Atonement of sins becomes necessary for one who fails in his dutiful behaviour. Unlike modern laws, the wrongs committed by a person in the absence of any witness would fall within the ambit of the ancient laws and hence atonement was possible as a result of which refinement of the inner self was achieved. The active awareness of one’s own conscience would assist in achieving this. The fallacy that Truth is only that which is proved by oral or documentary evidence under the present-day law has become the perfect ingredient for self-destruction. This has also caused collective degradation in the society. When one is reminded of the fact there exists sounds and rays in our celestial world that despite being felt by us and influencing us are beyond the reach of our sense organs as shown by science, only then would we come to realise the perfect harmonious beauty of the four components that existed in our ancient constitutions – ācāra (conduct), vyavahāra (transaction), prāyaścitta (atonement), and daṇḍa (penalty/ administration).
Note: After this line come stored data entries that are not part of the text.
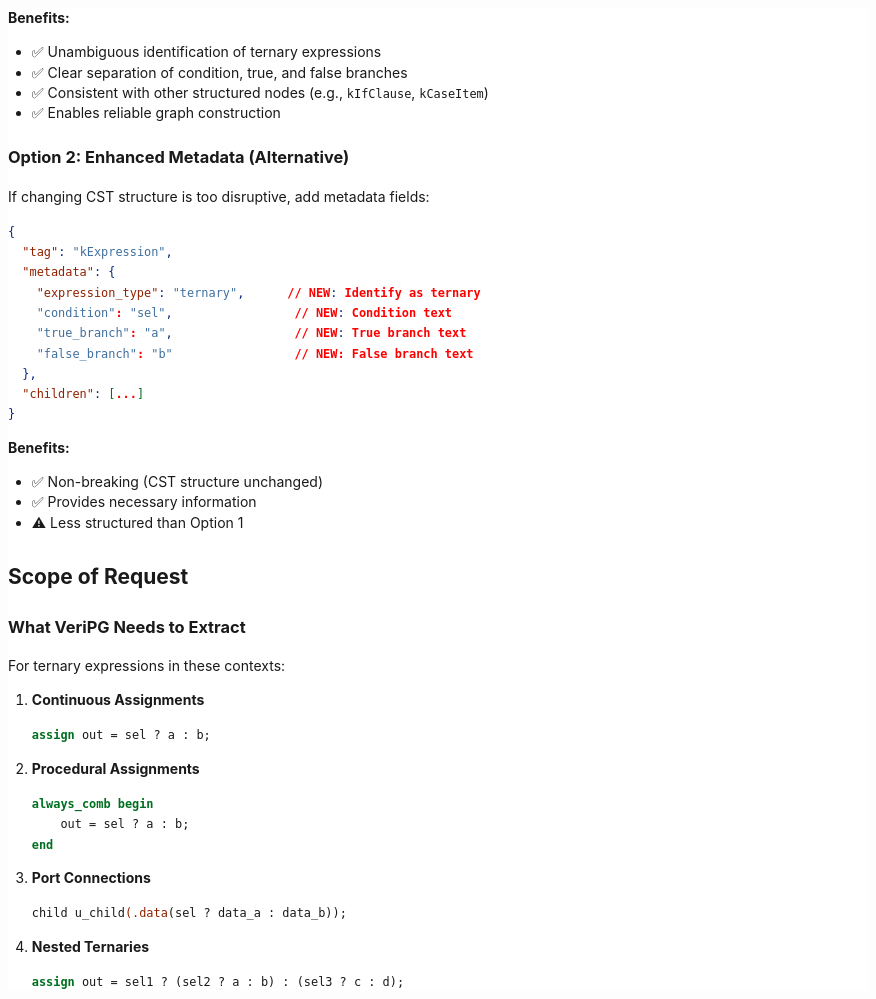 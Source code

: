 **Benefits:**
- ✅ Unambiguous identification of ternary expressions
- ✅ Clear separation of condition, true, and false branches
- ✅ Consistent with other structured nodes (e.g., `kIfClause`, `kCaseItem`)
- ✅ Enables reliable graph construction

### Option 2: Enhanced Metadata (Alternative)

If changing CST structure is too disruptive, add metadata fields:

```json
{
  "tag": "kExpression",
  "metadata": {
    "expression_type": "ternary",      // NEW: Identify as ternary
    "condition": "sel",                 // NEW: Condition text
    "true_branch": "a",                 // NEW: True branch text
    "false_branch": "b"                 // NEW: False branch text
  },
  "children": [...]
}
```

**Benefits:**
- ✅ Non-breaking (CST structure unchanged)
- ✅ Provides necessary information
- ⚠️ Less structured than Option 1

## Scope of Request

### What VeriPG Needs to Extract

For ternary expressions in these contexts:

1. **Continuous Assignments**
   ```systemverilog
   assign out = sel ? a : b;
   ```

2. **Procedural Assignments**
   ```systemverilog
   always_comb begin
       out = sel ? a : b;
   end
   ```

3. **Port Connections**
   ```systemverilog
   child u_child(.data(sel ? data_a : data_b));
   ```

4. **Nested Ternaries**
   ```systemverilog
   assign out = sel1 ? (sel2 ? a : b) : (sel3 ? c : d);
   ```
Translated by Kashyap N Naik from the original Kannada essay. Edited by Hari Ravikumar.
 The word ‘mata’ literally means ‘opinion’ but in this case, refers to ‘sect’ or ‘faction.’ The word ‘dharma’ has no single word English equivalent; it refers to ‘sustenance,’ ‘sustained living,’ ‘fundamental principles,’ and ‘moral law’ among others. The word ‘adhyātma’ refers to realization at an individual level and includes in its ambit the term ‘spirituality.’